Riparian forest buffers serve many important functions. They capture sediment and filter runoff (e.g. pesticides and fertilizers) from agricultural fields and can provide wind shelter for crop fields. They provide high quality fish and wildlife habitat by providing stream shading, riparian cover and food resources and travel corridors. Finally, forested buffers increase the “roughness” alongside a watercourse, slowing floodwater flows, capturing sediments and nutrients and reducing streambank erosion rates.


Buffers widths vary depending on the stability of the river and the management considerations for the cropland or pasture, but a minimum 35 foot average buffer is needed to accomplish the goals of filtering nutrients and protecting riverbanks from erosion.
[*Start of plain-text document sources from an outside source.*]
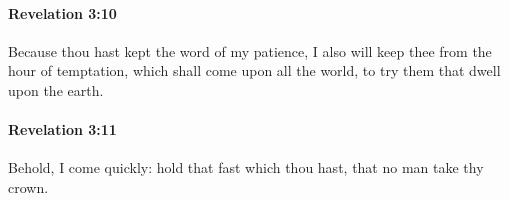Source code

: 		\paragraph{Revelation 3:10} %
			\label{REVELATIONNT-3-10}

			Because thou hast kept the word of my patience, I also will keep thee from the hour of temptation, which shall come upon all the world, to try them that dwell upon the earth.

			\begin{framed}
			\scriptsize
				\begin{compactdesc}
					\item[SBLG] 
				\end{compactdesc}
			\end{framed}

		\paragraph{Revelation 3:11} %
			\label{REVELATIONNT-3-11}

			Behold, I come quickly: hold that fast which thou hast, that no man take thy crown.

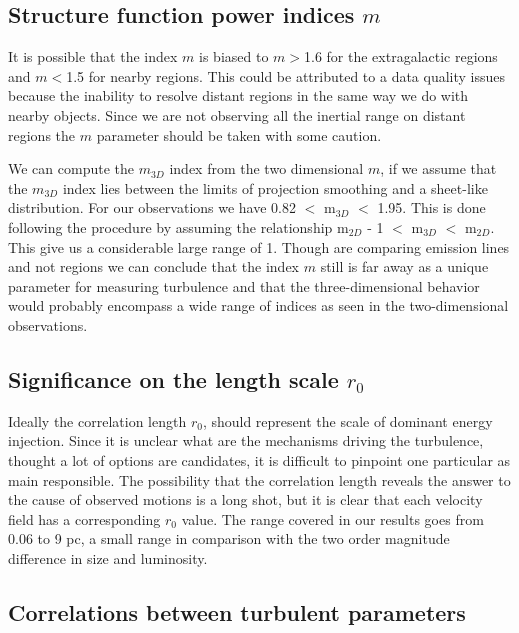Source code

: \documentclass[fleqn,usenatbib, useAMS, a4paper]{mnras}
\begin{document}
\subsection{Structure function power indices \(m\)}

It is possible that the index \(m\) is biased to \(m>\)1.6 for the extragalactic regions and \(m<\)1.5 for nearby regions.
This could be attributed to a data quality issues because the inability to resolve distant regions in the same way we do with nearby objects.
Since we are not observing all the inertial range on distant regions the \(m\) parameter  should be taken with some caution.

We can compute the $m_{3D}$ index from the two dimensional \(m\), if we assume that the $m_{3D}$ index lies between the limits of projection smoothing and a sheet-like distribution. 
For our observations we have 0.82 $<$ m$_{3D}$ $<$ 1.95.
This is done following the procedure by \cite{arthur2016turbulence} assuming the relationship m$_{2D}$ - 1 $<$ m$_{3D}$ $<$ m$_{2D}$.
This give us a considerable large range of 1. 
Though \cite{arthur2016turbulence} are comparing emission lines and not regions we can conclude that the index \(m\) still is far away as a unique parameter for measuring turbulence and that the three-dimensional behavior would probably encompass a wide range of indices as seen in the two-dimensional observations.


\subsection{Significance on the length scale \(r_0\)}

Ideally the correlation length \(r_0\), should represent the scale of dominant energy injection. 
Since it is unclear what are the mechanisms driving the turbulence, thought a lot of options are candidates, it is difficult to pinpoint one particular as main responsible. 
The possibility that the correlation length reveals the answer to the cause of observed motions is a long shot, but it is clear that each velocity field has a corresponding \(r_0\) value. 
The range covered in our results goes from 0.06 to 9 pc, a small range in comparison with the two order magnitude difference in size and luminosity.

\subsection{Correlations between turbulent parameters}
\end{document}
Site preparation and planting is typically done in the spring or fall to best ensure plant growth and survival, when soil moisture is most adequate for establishment and trees are dormant. Species selected for planting should be suited to site conditions and intended uses, and have the capacity to achieve adequate density and vigor within an appropriate period to stabilize the site. Only high quality, native or adapted planting stock should be used. Species on the Vermont State listed noxious, invasive or watch list are not allowed.


It is estimated that establishing a forested buffer can cost anywhere between $1,000-$2,000 per acre for the materials alone. However, there are many programs available that fully cover the cost of installing a forested riparian buffer, and the "CREP" program also provides incentive and rental payments for lost use of agricultural land.